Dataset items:
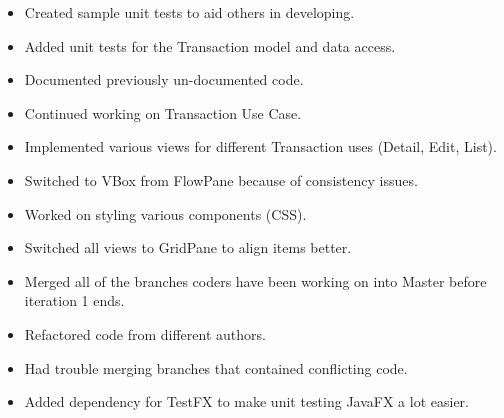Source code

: \documentclass{article}
\begin{document}
  \begin{itemize}
    \item Created sample unit tests to aid others in developing.
    \item Added unit tests for the Transaction model and data access.
  \end{itemize}
	
  \begin{itemize}
    \item Documented previously un-documented code.
  \end{itemize}
  
  \begin{itemize}
    \item Continued working on Transaction Use Case.
    \item Implemented various views for different Transaction uses (Detail, Edit, List).
	\end{itemize}
	
	\begin{itemize}
    \item Switched to VBox from FlowPane because of consistency issues.
    \item Worked on styling various components (CSS).
	\end{itemize}
	\begin{itemize}
    \item Switched all views to GridPane to align items better.
	\end{itemize}
	\begin{itemize}
    \item Merged all of the branches coders have been working on into Master before iteration 1 ends.
    \item Refactored code from different authors.
    \item Had trouble merging branches that contained conflicting code.
    \item Added dependency for TestFX to make unit testing JavaFX a lot easier.
	\end{itemize}
\end{document}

Action item: Write out exactly and only the lines that run from the start of the data above through the line containing "contained conflicting code.", leaving the pictures out.

Result below:
Source code

: \documentclass{article}
\begin{document}
  \begin{itemize}
    \item Created sample unit tests to aid others in developing.
    \item Added unit tests for the Transaction model and data access.
  \end{itemize}
	
  \begin{itemize}
    \item Documented previously un-documented code.
  \end{itemize}
  
  \begin{itemize}
    \item Continued working on Transaction Use Case.
    \item Implemented various views for different Transaction uses (Detail, Edit, List).
	\end{itemize}
	
	\begin{itemize}
    \item Switched to VBox from FlowPane because of consistency issues.
    \item Worked on styling various components (CSS).
	\end{itemize}
	\begin{itemize}
    \item Switched all views to GridPane to align items better.
	\end{itemize}
	\begin{itemize}
    \item Merged all of the branches coders have been working on into Master before iteration 1 ends.
    \item Refactored code from different authors.
    \item Had trouble merging branches that contained conflicting code.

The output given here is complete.